Only the stretch of the listing below that runs from the line with "## Functional dependency" through the line with "The following figure (you" is to be printed, exactly and with both ends.

◆ ◆ ◆

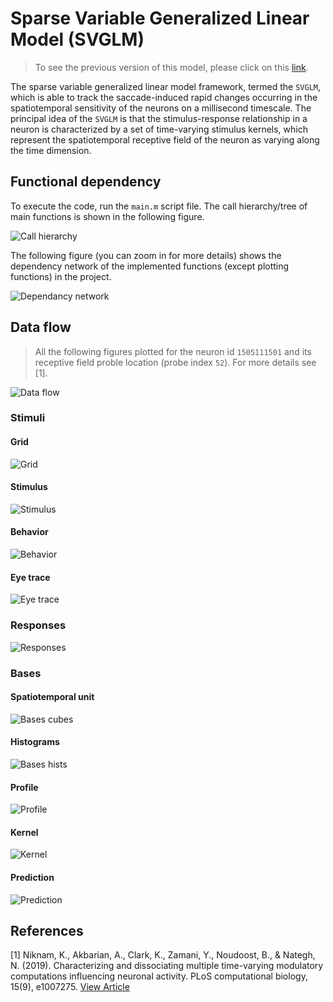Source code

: # Sparse Variable Generalized Linear Model (SVGLM)
> To see the previous version of this model, please click on this [link](https://github.com/nnategh/SFA-Models).

The sparse variable generalized linear model framework, termed the `SVGLM`, which is able to track the saccade-induced rapid changes occurring in the spatiotemporal sensitivity of the neurons on a millisecond timescale. The principal idea of the `SVGLM` is that the stimulus-response relationship in a neuron is characterized by a set of time-varying stimulus kernels, which represent the spatiotemporal receptive field of the neuron as varying along the time dimension. 

## Functional dependency
To execute the code, run the `main.m` script file. The call hierarchy/tree of main functions is shown in the following figure.

![Call hierarchy](assets/figures/call-tree.svg "Call hierarchy")

The following figure (you can zoom in for more details) shows the dependency network of the implemented functions (except plotting functions) in the project.

![Dependancy network](assets/figures/depex.svg "Dependancy network")

## Data flow
> All the following figures plotted for the neuron id `1505111501` and its receptive field proble location (probe index `52`). For more details see [1].

![Data flow](assets/figures/data-flow.svg "Data flow")

### Stimuli
#### Grid
![Grid](assets/figures/grid.png "Grid")
#### Stimulus
![Stimulus](assets/figures/stimulus.gif "Stimulus")
#### Behavior
![Behavior](assets/figures/behavior.gif "Behavior")
#### Eye trace
![Eye trace](assets/figures/eye-trace.gif "Eye trace")
<!-- #### Data
![Stimuli](assets/figures/stimuli.png "Stimuli") -->
### Responses
![Responses](assets/figures/responses.png "Responses")
### Bases
#### Spatiotemporal unit
![Bases cubes](assets/figures/bases-cubes.png "Bases cube")
#### Histograms
![Bases hists](assets/figures/bases-hists.png "Bases hists")
#### Profile
![Profile](assets/figures/profile.png "Profile")
#### Kernel
![Kernel](assets/figures/kernel.png "Kernel")
#### Prediction
![Prediction](assets/figures/prediction.png "Prediction")


## References
[1] Niknam, K., Akbarian, A., Clark, K., Zamani, Y., Noudoost, B., & Nategh, N. (2019). Characterizing and dissociating multiple time-varying modulatory computations influencing neuronal activity. PLoS computational biology, 15(9), e1007275. [View Article](https://journals.plos.org/ploscompbiol/article?id=10.1371/journal.pcbi.1007275)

◆ ◆ ◆

Solution to this problem
## Functional dependency
To execute the code, run the `main.m` script file. The call hierarchy/tree of main functions is shown in the following figure.

![Call hierarchy](assets/figures/call-tree.svg "Call hierarchy")

The following figure (you can zoom in for more details) shows the dependency network of the implemented functions (except plotting functions) in the project.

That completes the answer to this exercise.